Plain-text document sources
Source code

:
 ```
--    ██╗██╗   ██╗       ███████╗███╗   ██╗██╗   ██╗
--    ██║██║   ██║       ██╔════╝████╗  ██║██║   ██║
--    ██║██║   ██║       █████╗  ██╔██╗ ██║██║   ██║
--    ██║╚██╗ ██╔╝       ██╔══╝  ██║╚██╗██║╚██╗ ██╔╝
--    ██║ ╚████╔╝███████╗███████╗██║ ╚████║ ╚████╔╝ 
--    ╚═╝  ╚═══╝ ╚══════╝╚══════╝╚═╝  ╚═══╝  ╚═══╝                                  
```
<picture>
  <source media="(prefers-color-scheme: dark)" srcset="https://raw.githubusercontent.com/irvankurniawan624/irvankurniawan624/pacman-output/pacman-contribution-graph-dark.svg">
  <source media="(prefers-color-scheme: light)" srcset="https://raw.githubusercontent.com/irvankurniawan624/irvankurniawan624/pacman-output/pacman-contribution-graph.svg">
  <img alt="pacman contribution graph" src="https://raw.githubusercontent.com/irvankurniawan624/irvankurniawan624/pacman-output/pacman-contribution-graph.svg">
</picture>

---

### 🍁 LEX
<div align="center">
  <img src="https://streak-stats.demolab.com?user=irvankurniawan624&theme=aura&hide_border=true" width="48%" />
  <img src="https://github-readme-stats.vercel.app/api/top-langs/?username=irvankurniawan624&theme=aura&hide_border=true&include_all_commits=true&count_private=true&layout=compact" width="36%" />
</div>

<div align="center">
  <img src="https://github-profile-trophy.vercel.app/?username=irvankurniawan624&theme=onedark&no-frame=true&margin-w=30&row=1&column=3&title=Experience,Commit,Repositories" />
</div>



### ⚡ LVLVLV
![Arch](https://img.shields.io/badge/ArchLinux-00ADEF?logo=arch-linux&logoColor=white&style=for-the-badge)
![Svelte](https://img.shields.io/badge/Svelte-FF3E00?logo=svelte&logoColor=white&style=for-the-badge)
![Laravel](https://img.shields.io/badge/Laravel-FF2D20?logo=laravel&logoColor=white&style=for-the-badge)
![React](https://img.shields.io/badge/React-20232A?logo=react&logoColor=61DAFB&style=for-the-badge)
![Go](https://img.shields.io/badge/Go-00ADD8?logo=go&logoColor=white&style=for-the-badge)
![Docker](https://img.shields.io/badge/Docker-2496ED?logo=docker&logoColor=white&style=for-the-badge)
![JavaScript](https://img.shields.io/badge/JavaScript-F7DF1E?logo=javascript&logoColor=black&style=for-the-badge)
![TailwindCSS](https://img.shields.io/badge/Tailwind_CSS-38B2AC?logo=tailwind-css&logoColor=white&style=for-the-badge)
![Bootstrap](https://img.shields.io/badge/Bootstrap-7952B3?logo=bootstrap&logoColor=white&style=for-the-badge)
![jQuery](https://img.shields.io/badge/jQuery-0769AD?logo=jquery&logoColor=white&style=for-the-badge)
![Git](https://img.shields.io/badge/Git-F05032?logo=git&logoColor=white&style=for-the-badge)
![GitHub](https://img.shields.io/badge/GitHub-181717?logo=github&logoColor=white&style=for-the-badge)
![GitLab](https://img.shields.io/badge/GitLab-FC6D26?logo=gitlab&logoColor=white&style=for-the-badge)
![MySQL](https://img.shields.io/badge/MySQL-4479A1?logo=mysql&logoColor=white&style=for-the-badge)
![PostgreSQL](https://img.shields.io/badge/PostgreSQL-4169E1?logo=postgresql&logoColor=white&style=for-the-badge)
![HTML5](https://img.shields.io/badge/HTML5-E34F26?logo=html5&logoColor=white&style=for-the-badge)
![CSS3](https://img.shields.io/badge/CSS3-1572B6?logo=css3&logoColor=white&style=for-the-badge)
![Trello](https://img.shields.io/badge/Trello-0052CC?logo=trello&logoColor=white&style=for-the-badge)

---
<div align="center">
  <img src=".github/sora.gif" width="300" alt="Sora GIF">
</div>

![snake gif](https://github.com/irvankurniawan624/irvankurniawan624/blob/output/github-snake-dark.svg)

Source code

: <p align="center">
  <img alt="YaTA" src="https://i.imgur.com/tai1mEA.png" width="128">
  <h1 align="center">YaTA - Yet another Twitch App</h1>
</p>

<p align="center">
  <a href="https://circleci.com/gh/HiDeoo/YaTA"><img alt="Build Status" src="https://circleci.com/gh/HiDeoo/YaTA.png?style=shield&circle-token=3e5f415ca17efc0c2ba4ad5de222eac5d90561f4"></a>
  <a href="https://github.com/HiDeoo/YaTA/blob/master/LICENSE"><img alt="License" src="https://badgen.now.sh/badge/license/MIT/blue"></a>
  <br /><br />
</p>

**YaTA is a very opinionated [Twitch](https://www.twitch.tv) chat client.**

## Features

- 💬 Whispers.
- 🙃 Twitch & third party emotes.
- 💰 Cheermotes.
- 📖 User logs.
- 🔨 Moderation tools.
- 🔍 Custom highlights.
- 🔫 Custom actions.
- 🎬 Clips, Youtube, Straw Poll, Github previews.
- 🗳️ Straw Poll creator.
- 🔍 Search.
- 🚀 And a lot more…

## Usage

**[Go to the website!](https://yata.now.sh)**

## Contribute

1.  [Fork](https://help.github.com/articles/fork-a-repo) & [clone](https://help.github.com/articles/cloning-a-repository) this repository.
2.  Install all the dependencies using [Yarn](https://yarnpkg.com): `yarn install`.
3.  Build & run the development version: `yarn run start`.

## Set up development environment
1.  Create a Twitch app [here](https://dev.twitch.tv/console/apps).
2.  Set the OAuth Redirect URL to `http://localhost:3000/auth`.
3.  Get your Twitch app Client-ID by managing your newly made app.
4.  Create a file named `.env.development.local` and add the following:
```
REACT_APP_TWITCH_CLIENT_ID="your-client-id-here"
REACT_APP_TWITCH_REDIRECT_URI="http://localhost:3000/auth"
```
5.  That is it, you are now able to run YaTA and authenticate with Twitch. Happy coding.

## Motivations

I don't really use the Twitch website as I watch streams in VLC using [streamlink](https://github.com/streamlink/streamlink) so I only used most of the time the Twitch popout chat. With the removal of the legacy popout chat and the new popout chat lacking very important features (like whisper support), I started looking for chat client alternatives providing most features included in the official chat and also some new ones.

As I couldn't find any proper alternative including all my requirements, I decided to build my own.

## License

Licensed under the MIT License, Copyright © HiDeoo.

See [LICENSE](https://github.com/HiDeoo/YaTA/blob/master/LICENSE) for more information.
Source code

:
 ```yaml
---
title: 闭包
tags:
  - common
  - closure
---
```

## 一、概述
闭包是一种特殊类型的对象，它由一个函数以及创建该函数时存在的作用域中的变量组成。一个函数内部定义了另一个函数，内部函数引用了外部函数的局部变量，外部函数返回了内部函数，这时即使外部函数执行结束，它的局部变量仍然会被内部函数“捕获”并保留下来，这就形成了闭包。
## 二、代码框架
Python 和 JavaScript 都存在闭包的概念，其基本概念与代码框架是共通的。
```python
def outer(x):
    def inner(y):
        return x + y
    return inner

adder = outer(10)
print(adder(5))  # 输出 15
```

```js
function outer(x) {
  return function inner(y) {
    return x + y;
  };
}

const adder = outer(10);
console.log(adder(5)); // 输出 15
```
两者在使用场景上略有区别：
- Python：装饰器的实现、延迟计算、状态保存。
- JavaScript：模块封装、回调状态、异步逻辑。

**Exercise description**
Taking the records above as input, show every line in which the word "srcset" is present.

**The completed task**
  <source media="(prefers-color-scheme: dark)" srcset="https://raw.githubusercontent.com/irvankurniawan624/irvankurniawan624/pacman-output/pacman-contribution-graph-dark.svg">
  <source media="(prefers-color-scheme: light)" srcset="https://raw.githubusercontent.com/irvankurniawan624/irvankurniawan624/pacman-output/pacman-contribution-graph.svg">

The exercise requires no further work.